EXERCISE
Find the string "быть" in the entries and copy each line that has it.

[Collection entries]
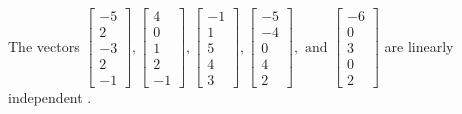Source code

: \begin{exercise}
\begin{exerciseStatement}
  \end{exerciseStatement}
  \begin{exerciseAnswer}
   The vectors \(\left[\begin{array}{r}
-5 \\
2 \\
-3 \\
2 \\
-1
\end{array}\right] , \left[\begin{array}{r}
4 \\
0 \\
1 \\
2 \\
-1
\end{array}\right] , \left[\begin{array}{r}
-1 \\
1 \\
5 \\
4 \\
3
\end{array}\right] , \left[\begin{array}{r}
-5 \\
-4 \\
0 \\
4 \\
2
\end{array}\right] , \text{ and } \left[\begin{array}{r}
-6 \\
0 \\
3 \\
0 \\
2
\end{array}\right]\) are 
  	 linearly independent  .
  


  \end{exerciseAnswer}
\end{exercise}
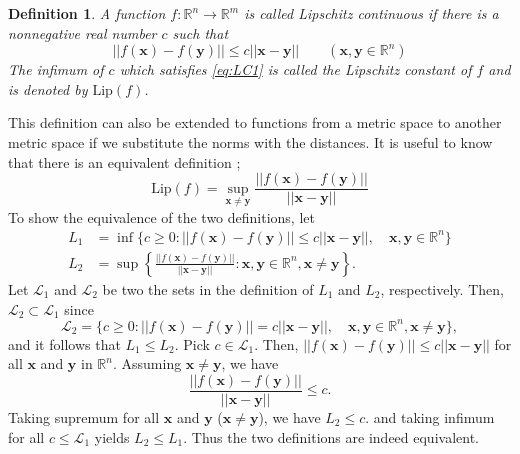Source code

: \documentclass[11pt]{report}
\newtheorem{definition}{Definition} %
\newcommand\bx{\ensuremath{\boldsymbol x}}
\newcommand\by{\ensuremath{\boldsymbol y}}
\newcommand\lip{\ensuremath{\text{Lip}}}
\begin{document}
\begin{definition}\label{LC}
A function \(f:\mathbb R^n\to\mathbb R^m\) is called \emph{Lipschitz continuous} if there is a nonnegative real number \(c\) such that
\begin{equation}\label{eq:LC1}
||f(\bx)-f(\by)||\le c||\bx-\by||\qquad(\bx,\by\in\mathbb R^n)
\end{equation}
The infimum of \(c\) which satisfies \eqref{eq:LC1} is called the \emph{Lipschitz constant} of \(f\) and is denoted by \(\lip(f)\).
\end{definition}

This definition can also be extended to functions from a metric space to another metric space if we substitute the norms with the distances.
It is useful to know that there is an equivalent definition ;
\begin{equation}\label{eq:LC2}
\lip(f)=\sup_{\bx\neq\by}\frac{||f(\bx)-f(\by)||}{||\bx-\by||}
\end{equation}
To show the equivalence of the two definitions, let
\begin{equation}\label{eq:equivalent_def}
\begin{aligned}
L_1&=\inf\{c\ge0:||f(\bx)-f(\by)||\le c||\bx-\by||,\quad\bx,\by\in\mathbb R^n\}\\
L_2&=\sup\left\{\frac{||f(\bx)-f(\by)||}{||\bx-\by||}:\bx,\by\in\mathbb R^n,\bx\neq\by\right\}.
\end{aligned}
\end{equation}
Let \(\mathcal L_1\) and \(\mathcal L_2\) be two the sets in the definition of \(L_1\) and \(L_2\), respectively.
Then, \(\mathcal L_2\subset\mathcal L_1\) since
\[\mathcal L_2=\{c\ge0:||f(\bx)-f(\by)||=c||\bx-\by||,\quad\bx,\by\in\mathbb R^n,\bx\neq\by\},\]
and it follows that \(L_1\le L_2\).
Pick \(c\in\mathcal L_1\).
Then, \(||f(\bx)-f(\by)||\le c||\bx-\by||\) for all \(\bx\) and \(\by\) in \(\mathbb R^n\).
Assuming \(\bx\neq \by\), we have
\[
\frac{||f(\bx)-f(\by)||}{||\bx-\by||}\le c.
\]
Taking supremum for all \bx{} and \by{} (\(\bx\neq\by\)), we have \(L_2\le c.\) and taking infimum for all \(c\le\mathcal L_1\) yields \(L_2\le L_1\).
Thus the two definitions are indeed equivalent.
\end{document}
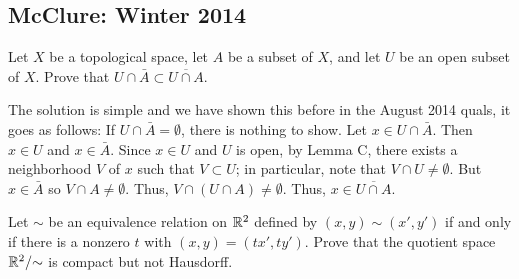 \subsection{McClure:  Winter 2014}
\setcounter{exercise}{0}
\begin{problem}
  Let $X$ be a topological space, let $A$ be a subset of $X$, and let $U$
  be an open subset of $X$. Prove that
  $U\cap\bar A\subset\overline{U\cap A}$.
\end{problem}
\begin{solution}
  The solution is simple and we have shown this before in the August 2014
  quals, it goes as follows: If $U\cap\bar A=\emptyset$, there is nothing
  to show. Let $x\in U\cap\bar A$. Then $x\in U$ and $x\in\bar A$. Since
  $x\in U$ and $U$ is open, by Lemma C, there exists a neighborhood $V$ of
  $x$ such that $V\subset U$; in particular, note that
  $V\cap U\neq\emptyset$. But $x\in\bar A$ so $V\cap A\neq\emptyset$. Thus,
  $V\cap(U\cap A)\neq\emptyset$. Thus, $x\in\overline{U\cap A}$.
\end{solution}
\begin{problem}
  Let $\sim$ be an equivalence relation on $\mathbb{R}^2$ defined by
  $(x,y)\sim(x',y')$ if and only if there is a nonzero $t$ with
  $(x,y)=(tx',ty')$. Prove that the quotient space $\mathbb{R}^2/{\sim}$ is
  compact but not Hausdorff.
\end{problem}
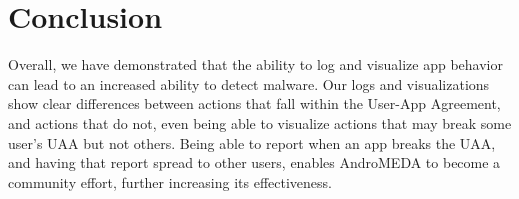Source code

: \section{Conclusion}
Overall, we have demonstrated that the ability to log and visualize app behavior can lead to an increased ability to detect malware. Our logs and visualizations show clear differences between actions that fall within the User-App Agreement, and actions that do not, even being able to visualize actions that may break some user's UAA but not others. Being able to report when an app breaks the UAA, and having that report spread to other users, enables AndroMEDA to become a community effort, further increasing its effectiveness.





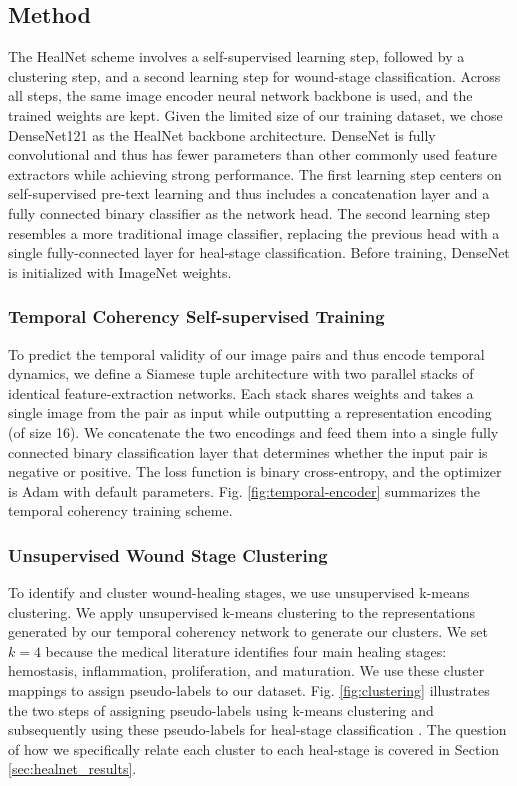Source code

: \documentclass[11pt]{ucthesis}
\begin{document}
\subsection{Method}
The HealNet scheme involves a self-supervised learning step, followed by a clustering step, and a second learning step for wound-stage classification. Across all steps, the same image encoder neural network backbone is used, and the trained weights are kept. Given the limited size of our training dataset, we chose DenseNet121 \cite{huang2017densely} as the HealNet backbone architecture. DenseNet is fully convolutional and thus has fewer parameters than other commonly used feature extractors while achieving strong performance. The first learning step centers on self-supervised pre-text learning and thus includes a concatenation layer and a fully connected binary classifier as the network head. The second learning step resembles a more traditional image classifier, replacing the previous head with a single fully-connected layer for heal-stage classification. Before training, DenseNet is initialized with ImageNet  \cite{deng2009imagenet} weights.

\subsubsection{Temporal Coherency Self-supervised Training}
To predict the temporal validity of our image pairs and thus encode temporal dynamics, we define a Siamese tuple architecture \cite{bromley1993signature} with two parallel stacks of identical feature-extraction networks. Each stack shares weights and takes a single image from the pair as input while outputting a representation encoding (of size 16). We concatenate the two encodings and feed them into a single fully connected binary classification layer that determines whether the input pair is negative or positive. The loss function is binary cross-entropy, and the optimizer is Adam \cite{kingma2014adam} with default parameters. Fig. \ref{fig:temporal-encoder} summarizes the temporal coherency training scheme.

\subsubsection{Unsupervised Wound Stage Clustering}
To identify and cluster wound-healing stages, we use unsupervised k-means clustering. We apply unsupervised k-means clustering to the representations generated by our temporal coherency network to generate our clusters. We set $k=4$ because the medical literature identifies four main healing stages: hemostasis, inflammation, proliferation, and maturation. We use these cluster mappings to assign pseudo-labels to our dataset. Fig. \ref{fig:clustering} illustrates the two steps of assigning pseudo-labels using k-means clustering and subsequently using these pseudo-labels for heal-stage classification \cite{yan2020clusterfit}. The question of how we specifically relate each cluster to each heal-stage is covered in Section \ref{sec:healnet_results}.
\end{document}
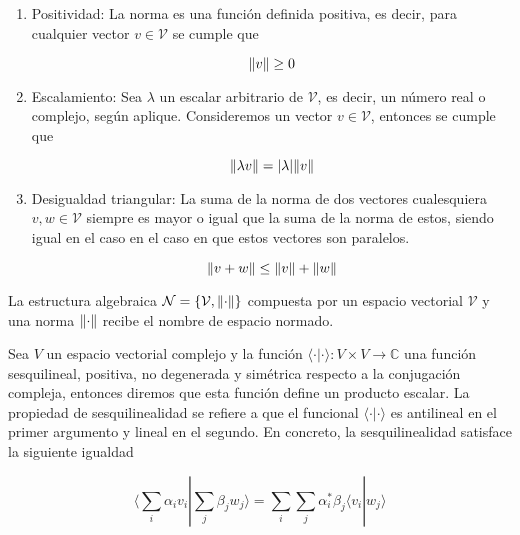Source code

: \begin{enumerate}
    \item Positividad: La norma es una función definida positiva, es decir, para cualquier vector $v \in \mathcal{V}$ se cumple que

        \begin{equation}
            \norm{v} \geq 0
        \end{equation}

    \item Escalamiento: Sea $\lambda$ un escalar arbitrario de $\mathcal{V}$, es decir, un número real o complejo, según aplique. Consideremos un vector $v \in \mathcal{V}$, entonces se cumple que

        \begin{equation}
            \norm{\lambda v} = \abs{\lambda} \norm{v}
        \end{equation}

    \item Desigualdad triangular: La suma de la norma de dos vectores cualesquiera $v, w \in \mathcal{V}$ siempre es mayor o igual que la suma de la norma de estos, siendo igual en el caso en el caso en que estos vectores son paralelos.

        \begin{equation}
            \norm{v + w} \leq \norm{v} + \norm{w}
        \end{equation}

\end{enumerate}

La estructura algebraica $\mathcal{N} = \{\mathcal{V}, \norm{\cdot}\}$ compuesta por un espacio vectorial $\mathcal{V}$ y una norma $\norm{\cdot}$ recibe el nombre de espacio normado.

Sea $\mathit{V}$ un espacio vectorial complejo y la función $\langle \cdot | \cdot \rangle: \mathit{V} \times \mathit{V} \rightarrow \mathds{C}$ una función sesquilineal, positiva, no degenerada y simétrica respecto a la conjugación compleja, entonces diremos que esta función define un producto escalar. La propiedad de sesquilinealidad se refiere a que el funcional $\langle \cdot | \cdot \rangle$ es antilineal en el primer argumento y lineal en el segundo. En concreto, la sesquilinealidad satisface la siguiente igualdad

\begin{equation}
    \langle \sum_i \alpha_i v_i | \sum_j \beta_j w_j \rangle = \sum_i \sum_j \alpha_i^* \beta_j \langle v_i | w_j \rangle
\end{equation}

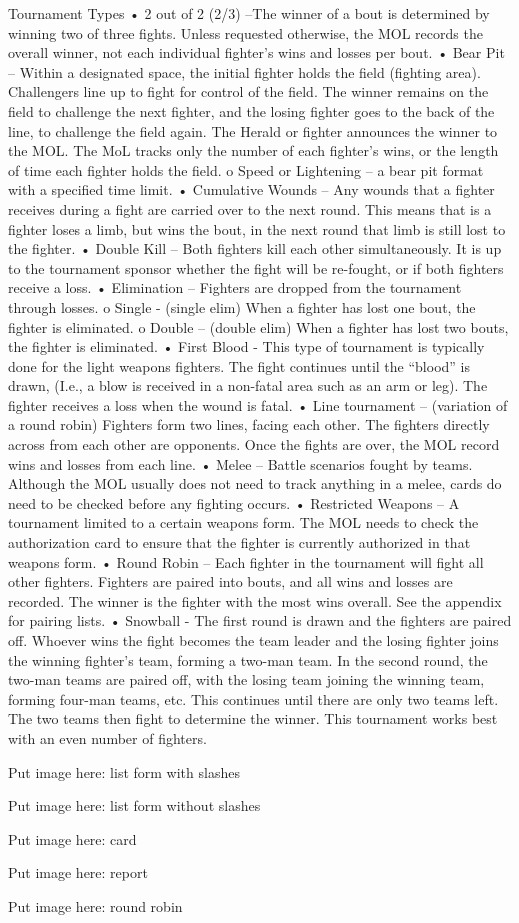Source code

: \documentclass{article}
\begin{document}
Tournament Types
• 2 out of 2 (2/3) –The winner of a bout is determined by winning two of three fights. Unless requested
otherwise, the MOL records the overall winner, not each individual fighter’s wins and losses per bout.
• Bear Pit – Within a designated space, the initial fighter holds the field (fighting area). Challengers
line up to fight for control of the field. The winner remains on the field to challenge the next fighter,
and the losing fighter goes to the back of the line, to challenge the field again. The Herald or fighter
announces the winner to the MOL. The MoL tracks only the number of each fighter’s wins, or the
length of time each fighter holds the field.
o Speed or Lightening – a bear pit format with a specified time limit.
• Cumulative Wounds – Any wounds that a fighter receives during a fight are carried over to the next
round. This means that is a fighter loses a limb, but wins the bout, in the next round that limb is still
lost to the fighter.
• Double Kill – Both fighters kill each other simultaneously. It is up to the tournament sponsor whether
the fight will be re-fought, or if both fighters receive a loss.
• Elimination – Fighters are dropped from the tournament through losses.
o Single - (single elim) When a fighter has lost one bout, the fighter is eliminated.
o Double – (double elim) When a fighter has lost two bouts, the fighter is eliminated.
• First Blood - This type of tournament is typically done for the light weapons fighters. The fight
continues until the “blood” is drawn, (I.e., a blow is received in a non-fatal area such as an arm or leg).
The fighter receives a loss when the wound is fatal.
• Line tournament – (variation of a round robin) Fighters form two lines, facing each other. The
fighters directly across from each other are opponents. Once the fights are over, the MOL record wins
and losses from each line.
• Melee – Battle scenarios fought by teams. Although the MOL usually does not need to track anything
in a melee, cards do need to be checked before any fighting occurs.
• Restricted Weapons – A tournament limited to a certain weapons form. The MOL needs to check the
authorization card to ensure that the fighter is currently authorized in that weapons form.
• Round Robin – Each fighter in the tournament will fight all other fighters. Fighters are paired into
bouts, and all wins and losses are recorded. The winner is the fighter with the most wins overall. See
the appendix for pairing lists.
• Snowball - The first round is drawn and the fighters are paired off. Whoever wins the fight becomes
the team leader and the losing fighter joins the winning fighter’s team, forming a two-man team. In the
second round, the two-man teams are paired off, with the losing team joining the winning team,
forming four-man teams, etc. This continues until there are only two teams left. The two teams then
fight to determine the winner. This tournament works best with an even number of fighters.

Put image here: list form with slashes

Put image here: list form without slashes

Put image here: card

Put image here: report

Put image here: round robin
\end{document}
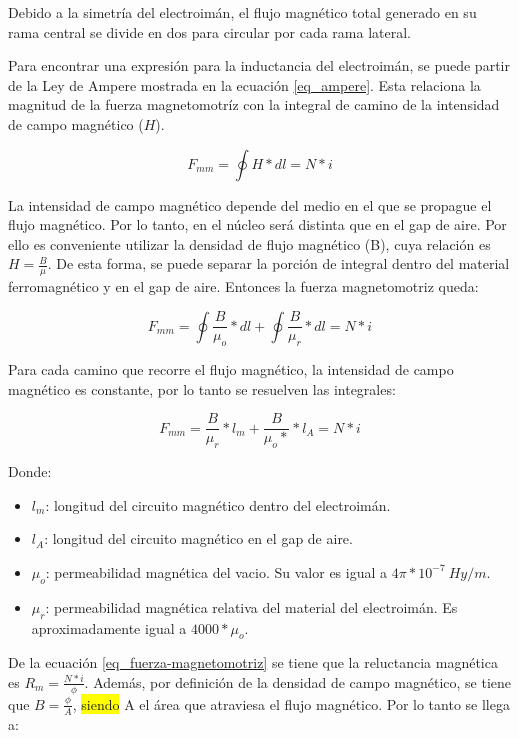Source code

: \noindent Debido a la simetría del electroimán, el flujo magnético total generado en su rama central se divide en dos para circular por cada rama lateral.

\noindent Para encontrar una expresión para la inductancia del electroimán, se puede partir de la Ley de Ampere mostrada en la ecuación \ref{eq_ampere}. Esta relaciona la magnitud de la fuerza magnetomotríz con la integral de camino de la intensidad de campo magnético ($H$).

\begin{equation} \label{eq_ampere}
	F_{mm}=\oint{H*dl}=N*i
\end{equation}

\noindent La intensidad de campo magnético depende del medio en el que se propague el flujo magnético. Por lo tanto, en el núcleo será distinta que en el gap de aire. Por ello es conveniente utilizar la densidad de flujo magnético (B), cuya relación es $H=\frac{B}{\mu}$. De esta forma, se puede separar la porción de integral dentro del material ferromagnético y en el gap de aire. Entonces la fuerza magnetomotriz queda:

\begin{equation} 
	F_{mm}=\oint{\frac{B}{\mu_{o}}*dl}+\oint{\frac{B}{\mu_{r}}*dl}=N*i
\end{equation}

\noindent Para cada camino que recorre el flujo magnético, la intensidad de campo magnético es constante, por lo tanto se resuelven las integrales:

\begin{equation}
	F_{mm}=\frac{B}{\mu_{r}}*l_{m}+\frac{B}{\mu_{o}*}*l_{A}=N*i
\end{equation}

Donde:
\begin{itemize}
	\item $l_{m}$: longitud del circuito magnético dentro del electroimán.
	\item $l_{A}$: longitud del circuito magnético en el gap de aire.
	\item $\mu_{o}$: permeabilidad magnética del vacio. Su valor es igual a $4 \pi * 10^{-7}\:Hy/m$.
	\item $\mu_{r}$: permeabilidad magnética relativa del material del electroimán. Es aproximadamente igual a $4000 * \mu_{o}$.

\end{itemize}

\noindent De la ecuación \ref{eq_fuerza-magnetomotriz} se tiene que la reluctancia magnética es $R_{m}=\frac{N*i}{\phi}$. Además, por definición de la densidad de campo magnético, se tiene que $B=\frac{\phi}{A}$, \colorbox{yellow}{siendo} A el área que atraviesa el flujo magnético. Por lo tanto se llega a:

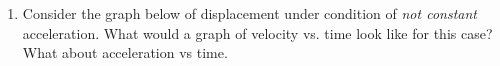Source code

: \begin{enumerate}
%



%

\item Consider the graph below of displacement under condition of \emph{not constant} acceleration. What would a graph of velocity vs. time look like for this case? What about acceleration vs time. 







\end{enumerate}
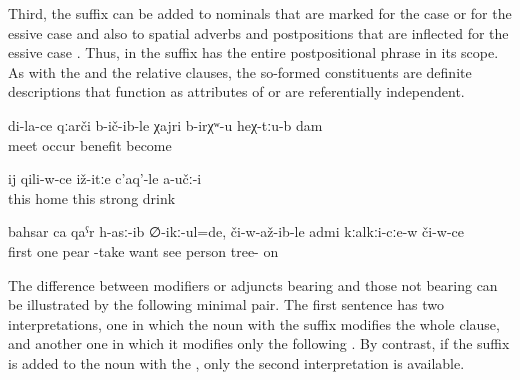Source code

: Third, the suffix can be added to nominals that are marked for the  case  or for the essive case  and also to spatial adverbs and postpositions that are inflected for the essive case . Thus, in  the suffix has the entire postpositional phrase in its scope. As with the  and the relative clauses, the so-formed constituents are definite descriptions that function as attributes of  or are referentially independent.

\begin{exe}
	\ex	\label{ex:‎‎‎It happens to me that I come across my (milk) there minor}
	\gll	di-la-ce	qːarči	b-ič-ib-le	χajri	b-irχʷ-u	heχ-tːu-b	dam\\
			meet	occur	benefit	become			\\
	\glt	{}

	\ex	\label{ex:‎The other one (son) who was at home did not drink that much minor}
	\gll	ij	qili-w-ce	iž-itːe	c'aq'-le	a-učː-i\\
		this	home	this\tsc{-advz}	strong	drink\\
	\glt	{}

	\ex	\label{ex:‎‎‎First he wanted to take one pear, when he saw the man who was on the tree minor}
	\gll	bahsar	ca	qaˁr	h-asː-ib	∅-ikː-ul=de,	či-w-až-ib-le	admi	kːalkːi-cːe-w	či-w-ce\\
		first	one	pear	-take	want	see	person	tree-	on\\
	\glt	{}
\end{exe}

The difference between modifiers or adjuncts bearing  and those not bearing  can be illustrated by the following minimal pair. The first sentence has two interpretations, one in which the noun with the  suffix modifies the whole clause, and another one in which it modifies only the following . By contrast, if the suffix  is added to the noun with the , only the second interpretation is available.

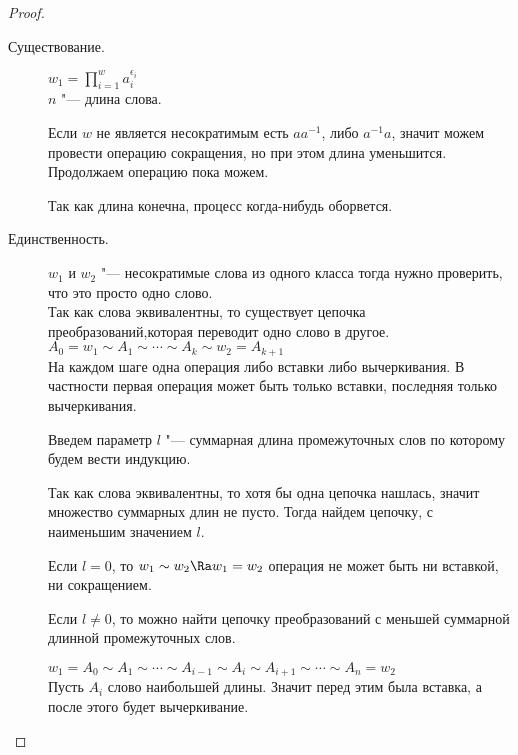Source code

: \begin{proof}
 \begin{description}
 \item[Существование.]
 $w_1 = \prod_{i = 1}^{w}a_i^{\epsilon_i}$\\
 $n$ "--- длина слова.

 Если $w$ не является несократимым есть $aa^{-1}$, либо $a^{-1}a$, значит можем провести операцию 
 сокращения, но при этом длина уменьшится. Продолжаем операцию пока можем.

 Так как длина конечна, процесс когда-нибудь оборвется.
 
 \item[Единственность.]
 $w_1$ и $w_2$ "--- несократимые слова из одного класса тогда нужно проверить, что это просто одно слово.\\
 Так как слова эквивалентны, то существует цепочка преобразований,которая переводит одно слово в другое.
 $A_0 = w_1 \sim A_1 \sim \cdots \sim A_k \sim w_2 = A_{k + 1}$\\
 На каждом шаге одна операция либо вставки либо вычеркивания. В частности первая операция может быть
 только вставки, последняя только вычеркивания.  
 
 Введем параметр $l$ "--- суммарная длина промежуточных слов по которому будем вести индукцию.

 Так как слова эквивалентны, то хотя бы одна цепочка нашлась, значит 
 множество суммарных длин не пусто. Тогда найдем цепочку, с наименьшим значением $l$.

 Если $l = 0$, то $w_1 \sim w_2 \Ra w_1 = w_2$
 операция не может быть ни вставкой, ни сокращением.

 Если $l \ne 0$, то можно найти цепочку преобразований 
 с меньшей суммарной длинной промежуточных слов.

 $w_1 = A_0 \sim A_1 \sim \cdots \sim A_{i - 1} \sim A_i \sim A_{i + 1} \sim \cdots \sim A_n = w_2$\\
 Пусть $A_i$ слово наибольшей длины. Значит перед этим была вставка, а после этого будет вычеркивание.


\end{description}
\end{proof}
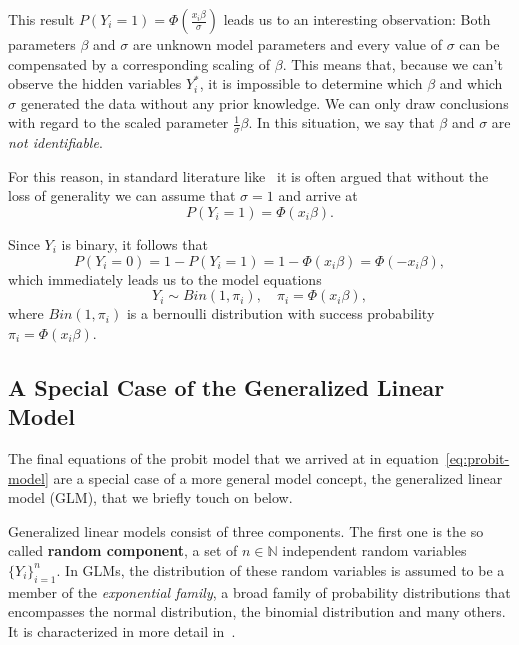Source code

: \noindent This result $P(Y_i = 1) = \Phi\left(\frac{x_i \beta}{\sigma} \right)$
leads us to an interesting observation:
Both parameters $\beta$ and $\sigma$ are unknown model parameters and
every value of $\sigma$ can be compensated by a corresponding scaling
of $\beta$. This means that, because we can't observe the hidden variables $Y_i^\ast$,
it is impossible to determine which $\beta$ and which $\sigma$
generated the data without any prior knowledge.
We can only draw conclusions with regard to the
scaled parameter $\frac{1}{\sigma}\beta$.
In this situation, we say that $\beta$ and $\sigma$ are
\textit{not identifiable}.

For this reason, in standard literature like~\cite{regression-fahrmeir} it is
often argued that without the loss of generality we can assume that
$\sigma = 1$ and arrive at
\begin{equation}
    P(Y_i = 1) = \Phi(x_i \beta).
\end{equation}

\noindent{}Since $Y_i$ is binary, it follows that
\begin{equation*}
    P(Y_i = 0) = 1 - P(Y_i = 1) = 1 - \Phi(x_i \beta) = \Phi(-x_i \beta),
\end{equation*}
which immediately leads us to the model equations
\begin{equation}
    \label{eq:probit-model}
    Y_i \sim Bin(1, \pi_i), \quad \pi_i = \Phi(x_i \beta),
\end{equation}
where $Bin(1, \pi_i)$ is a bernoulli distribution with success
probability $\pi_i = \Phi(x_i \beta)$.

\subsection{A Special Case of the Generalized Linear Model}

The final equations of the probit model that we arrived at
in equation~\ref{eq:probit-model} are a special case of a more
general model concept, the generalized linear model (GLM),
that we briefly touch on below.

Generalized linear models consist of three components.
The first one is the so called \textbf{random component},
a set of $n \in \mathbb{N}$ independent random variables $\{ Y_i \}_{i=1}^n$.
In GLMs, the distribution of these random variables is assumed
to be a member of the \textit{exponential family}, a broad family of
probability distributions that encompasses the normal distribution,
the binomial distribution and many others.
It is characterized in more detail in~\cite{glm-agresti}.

FINISHED TASK
 На каждом шаге одна операция либо вставки либо вычеркивания. В частности первая операция может быть
 операция не может быть ни вставкой, ни сокращением.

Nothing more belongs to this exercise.